* [TASK REQUIREMENTS] Your answer should hold exactly the lines from the line containing "# 2D变形（transform）" through the end of the entries that follow.

* [RECORDS PROVIDED]
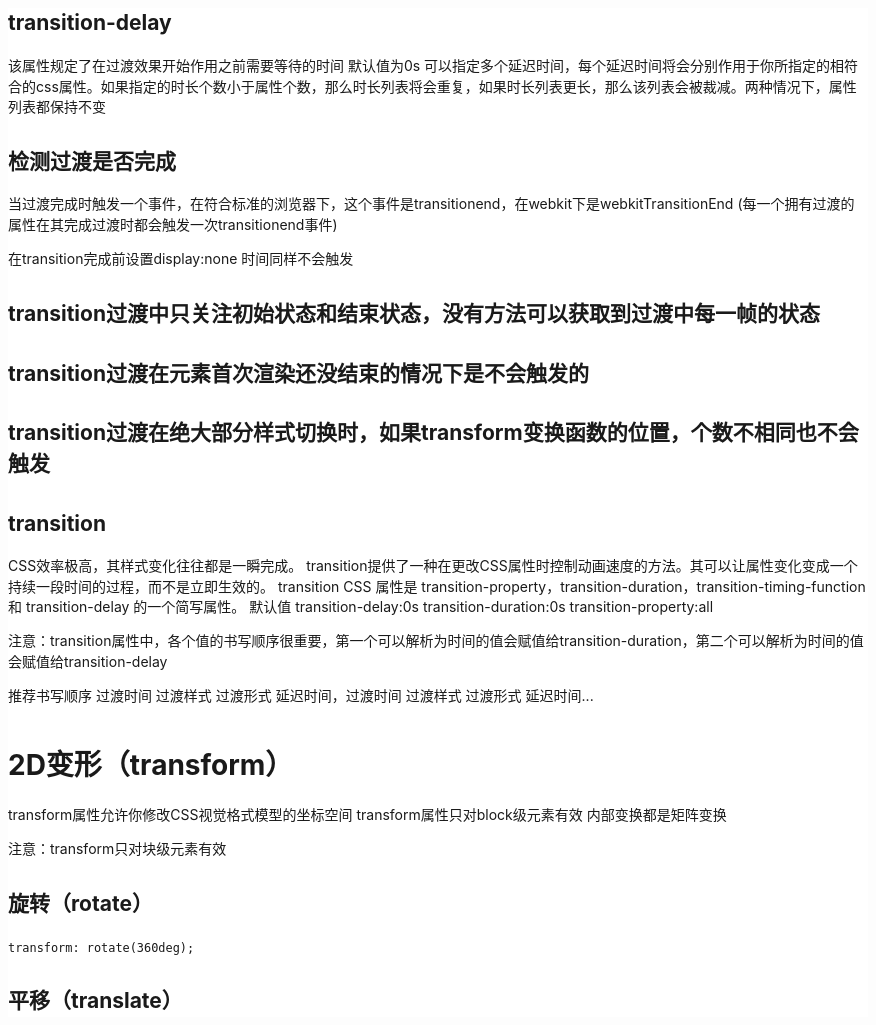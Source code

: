 ## transition-delay

该属性规定了在过渡效果开始作用之前需要等待的时间
默认值为0s
可以指定多个延迟时间，每个延迟时间将会分别作用于你所指定的相符合的css属性。如果指定的时长个数小于属性个数，那么时长列表将会重复，如果时长列表更长，那么该列表会被裁减。两种情况下，属性列表都保持不变

## 检测过渡是否完成

当过渡完成时触发一个事件，在符合标准的浏览器下，这个事件是transitionend，在webkit下是webkitTransitionEnd
(每一个拥有过渡的属性在其完成过渡时都会触发一次transitionend事件)

在transition完成前设置display:none 时间同样不会触发

## transition过渡中只关注初始状态和结束状态，没有方法可以获取到过渡中每一帧的状态

## transition过渡在元素首次渲染还没结束的情况下是不会触发的

## transition过渡在绝大部分样式切换时，如果transform变换函数的位置，个数不相同也不会触发

## transition

CSS效率极高，其样式变化往往都是一瞬完成。
transition提供了一种在更改CSS属性时控制动画速度的方法。其可以让属性变化变成一个持续一段时间的过程，而不是立即生效的。
transition CSS 属性是 transition-property，transition-duration，transition-timing-function 和 transition-delay 的一个简写属性。
默认值
transition-delay:0s
transition-duration:0s
transition-property:all

注意：transition属性中，各个值的书写顺序很重要，第一个可以解析为时间的值会赋值给transition-duration，第二个可以解析为时间的值会赋值给transition-delay

推荐书写顺序
过渡时间 过渡样式 过渡形式 延迟时间，过渡时间 过渡样式 过渡形式 延迟时间...

# 2D变形（transform）

transform属性允许你修改CSS视觉格式模型的坐标空间
transform属性只对block级元素有效
内部变换都是矩阵变换

注意：transform只对块级元素有效

## 旋转（rotate）

`transform: rotate(360deg);`

## 平移（translate）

* [RESULT FOR THIS EXERCISE]
# 2D变形（transform）

transform属性允许你修改CSS视觉格式模型的坐标空间
transform属性只对block级元素有效
内部变换都是矩阵变换

注意：transform只对块级元素有效

## 旋转（rotate）

`transform: rotate(360deg);`

## 平移（translate）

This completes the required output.